** Description of the task **
Would you return, word for word, the lines of the data below from the line with "Hey everyone, I" through the line with "Miso Marinated Tofu is one", and no others?

** Supplied information **
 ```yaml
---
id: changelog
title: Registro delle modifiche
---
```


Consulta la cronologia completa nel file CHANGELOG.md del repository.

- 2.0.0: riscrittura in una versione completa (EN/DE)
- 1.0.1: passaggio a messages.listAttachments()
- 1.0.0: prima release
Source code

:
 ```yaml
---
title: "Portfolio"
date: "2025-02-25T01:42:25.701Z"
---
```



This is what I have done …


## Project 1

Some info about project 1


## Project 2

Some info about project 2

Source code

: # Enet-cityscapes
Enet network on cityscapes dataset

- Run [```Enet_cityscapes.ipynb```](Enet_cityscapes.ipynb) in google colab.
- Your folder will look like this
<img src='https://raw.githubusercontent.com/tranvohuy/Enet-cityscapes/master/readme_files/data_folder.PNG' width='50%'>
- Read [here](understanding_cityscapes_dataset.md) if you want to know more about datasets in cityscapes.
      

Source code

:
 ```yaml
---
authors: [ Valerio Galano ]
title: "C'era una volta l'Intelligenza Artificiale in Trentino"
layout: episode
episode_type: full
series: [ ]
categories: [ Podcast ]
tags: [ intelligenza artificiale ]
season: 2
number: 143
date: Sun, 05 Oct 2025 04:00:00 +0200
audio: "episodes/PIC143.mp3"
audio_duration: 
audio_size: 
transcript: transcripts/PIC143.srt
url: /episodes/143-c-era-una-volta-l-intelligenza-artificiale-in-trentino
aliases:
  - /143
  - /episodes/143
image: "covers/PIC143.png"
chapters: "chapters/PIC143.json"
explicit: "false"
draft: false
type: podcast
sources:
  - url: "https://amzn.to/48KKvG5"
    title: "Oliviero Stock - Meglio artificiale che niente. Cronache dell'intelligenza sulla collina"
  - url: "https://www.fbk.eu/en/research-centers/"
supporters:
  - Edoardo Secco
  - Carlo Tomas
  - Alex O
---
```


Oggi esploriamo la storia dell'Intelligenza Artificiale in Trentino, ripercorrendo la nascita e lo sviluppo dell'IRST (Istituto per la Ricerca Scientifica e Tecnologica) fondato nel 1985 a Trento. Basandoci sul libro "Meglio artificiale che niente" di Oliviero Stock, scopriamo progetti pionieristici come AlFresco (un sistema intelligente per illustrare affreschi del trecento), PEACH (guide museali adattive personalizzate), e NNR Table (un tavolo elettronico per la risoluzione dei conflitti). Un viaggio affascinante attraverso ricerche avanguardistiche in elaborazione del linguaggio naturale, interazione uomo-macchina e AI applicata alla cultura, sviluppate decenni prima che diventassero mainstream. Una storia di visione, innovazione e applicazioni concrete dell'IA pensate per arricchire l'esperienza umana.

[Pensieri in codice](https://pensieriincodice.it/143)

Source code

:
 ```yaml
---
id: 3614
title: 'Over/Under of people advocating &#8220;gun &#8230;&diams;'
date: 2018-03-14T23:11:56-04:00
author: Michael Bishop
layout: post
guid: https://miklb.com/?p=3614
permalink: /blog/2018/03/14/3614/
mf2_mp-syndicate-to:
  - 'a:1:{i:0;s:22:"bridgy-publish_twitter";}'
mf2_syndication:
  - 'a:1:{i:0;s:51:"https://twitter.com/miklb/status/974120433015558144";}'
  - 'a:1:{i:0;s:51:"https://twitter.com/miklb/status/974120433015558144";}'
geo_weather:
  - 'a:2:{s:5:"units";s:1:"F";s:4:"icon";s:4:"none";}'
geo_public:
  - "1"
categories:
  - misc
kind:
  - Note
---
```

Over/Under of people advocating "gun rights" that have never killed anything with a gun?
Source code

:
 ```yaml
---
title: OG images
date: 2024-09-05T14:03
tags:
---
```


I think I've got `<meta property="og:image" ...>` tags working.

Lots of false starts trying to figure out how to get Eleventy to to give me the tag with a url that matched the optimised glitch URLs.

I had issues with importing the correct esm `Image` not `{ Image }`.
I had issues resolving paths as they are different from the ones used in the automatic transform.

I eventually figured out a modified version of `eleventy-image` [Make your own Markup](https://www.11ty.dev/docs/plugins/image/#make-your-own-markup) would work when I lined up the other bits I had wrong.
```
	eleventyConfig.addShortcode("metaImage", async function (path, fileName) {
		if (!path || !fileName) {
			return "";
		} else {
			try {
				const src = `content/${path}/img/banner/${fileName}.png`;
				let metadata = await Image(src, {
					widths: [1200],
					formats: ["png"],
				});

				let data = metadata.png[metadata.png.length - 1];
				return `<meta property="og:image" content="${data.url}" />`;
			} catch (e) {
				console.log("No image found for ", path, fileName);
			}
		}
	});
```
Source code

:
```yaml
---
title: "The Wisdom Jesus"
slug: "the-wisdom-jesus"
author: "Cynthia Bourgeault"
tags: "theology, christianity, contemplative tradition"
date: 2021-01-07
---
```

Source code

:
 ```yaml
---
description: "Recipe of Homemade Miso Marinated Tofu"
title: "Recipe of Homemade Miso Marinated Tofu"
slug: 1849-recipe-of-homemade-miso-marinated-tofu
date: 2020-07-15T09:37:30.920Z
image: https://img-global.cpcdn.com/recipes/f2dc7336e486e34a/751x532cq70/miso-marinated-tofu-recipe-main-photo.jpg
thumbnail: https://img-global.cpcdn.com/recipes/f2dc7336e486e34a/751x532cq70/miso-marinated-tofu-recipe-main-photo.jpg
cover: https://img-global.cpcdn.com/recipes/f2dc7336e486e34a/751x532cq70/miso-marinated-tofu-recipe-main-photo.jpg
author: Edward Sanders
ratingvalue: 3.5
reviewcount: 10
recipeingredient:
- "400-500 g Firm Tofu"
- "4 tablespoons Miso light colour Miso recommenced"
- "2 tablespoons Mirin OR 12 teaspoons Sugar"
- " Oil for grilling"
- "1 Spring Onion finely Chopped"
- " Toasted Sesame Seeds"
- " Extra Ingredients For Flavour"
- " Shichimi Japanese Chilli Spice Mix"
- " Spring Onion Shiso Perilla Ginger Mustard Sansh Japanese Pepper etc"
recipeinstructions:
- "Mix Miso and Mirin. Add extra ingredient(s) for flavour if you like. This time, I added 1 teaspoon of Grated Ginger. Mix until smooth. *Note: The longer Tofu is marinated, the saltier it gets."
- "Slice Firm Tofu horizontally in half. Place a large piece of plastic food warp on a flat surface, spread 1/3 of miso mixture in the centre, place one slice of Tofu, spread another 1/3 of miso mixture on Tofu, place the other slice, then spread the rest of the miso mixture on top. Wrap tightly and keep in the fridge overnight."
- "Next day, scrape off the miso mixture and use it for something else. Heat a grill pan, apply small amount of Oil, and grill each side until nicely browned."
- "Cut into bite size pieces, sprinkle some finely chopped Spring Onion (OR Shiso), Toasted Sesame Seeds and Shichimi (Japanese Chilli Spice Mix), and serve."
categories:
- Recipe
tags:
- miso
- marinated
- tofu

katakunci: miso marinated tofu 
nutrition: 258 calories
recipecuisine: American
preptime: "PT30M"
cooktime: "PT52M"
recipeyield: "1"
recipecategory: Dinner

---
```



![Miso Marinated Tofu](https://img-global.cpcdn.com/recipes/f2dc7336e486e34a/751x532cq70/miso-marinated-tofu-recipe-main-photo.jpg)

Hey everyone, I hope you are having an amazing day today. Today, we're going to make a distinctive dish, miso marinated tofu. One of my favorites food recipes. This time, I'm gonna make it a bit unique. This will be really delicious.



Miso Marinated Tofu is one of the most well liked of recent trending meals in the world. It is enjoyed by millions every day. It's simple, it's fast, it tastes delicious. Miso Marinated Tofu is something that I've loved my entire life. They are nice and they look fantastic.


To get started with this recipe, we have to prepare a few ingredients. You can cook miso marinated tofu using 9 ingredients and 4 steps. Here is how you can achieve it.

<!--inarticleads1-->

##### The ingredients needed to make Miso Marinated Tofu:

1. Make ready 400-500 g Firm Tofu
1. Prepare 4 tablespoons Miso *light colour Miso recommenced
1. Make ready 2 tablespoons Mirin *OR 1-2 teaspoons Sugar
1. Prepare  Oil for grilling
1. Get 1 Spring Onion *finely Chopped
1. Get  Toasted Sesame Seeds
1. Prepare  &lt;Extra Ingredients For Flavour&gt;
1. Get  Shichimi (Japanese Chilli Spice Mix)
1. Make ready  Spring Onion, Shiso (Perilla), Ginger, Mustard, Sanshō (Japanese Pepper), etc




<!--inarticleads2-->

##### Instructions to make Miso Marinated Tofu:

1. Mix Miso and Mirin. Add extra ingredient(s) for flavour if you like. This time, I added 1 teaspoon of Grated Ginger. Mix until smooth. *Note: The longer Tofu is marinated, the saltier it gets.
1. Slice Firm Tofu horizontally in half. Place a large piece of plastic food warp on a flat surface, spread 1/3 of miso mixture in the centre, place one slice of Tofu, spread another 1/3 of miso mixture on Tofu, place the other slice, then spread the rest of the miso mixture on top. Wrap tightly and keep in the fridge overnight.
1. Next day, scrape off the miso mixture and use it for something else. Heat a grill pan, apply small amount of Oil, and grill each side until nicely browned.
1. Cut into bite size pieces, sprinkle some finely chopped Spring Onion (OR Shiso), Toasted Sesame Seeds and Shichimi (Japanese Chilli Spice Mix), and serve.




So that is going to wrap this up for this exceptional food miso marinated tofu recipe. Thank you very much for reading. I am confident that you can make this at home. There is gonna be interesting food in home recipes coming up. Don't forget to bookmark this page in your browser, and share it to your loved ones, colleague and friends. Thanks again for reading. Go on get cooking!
---
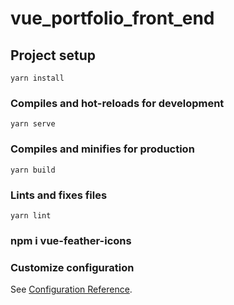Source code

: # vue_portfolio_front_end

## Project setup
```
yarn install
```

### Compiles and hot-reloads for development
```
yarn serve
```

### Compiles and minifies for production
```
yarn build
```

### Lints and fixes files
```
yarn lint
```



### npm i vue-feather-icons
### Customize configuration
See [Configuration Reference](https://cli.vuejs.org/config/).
* * *
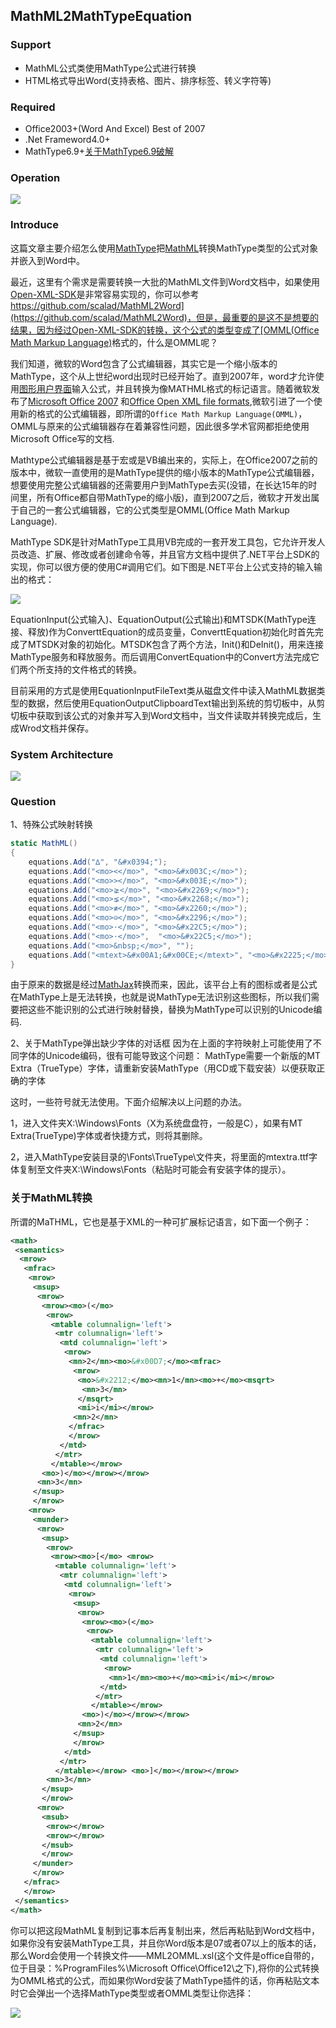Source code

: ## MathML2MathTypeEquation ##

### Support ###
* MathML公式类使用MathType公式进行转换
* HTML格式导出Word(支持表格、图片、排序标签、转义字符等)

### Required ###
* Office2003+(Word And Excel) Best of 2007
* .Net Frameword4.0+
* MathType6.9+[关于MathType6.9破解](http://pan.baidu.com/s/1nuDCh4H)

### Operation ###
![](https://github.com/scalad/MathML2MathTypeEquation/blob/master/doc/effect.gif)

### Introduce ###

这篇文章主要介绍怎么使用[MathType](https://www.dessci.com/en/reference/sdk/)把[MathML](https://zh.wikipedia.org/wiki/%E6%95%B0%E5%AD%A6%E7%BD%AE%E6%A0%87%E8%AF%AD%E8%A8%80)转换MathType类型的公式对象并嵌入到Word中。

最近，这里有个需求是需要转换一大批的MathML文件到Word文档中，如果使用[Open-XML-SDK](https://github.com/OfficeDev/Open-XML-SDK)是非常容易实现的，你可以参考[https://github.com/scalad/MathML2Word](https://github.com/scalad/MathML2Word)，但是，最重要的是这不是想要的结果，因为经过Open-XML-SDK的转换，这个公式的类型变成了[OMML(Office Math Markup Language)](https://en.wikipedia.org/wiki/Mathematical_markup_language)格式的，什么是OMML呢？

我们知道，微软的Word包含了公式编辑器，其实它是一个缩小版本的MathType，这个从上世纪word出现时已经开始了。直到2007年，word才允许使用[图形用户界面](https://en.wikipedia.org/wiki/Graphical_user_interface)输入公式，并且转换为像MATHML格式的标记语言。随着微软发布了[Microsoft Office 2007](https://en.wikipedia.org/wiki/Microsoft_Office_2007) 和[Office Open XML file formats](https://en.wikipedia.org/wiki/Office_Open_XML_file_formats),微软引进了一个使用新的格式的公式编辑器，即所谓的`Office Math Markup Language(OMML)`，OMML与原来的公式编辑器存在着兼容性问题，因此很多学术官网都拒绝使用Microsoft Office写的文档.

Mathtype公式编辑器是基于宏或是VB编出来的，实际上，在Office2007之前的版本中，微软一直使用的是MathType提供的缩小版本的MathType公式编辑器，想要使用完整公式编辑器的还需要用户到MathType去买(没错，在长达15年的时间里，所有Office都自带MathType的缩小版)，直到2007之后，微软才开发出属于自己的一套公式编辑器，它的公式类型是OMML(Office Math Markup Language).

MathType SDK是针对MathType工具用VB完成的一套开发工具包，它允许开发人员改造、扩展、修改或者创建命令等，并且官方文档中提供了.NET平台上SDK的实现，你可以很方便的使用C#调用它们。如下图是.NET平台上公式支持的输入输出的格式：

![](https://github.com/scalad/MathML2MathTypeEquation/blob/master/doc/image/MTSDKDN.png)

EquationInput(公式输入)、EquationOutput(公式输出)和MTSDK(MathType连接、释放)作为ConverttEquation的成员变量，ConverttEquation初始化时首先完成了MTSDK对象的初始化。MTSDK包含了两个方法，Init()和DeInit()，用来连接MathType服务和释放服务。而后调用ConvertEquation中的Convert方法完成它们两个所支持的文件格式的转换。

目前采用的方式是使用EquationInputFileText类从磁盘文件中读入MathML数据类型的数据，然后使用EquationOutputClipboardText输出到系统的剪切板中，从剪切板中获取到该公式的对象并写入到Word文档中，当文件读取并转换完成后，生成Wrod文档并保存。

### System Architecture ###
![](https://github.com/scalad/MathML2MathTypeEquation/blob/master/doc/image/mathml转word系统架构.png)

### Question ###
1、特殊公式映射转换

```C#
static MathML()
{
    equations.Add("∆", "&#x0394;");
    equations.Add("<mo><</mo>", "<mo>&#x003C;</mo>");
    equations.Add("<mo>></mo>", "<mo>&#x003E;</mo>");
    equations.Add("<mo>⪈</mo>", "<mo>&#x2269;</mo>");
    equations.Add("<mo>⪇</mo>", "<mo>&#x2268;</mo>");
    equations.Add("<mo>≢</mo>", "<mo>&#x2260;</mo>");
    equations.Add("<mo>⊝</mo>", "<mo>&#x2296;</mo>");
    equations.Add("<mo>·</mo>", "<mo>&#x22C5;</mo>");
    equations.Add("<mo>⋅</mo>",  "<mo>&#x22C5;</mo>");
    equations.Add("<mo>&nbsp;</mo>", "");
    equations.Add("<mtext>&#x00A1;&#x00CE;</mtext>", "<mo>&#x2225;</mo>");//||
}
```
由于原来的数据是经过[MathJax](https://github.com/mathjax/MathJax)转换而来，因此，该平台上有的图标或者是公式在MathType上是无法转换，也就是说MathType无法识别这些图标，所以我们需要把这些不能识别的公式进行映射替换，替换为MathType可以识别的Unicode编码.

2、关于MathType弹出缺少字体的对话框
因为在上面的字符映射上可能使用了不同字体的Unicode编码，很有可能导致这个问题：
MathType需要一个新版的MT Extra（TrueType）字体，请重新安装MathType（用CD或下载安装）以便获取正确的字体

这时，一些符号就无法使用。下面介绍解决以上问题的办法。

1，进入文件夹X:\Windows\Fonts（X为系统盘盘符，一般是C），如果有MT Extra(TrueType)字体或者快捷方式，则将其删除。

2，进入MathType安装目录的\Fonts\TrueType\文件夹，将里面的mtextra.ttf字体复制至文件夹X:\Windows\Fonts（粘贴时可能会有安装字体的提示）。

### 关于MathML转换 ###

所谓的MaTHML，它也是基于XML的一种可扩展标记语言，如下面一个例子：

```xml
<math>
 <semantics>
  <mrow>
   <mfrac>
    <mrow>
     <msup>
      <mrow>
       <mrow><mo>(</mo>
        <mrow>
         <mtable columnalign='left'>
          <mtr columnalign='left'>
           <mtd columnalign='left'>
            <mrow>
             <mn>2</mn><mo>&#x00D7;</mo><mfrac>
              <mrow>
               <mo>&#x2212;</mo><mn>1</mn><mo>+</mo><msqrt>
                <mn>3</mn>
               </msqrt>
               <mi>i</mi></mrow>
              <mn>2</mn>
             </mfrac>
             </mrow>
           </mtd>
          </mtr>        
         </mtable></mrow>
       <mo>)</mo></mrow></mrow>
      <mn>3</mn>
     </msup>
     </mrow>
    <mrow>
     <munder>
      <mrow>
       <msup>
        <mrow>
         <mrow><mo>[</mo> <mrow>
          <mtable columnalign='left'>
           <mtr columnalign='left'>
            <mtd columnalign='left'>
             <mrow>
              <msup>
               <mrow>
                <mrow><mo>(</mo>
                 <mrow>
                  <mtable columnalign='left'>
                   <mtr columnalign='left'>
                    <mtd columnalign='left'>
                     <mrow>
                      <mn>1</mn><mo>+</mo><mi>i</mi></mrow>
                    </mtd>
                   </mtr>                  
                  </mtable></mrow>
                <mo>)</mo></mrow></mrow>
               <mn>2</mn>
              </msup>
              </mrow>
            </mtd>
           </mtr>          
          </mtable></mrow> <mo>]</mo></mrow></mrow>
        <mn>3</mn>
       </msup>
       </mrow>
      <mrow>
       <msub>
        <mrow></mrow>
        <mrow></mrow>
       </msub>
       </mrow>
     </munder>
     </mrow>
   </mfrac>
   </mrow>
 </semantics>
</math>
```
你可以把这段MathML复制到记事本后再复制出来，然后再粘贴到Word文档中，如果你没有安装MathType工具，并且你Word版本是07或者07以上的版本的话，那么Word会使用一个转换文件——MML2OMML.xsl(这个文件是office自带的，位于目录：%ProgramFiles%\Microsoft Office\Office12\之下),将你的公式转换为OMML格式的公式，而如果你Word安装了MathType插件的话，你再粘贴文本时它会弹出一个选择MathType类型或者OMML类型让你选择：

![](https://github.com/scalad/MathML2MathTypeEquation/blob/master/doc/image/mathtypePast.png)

** Result of this exercise **
Hey everyone, I hope you are having an amazing day today. Today, we're going to make a distinctive dish, miso marinated tofu. One of my favorites food recipes. This time, I'm gonna make it a bit unique. This will be really delicious.



Miso Marinated Tofu is one of the most well liked of recent trending meals in the world. It is enjoyed by millions every day. It's simple, it's fast, it tastes delicious. Miso Marinated Tofu is something that I've loved my entire life. They are nice and they look fantastic.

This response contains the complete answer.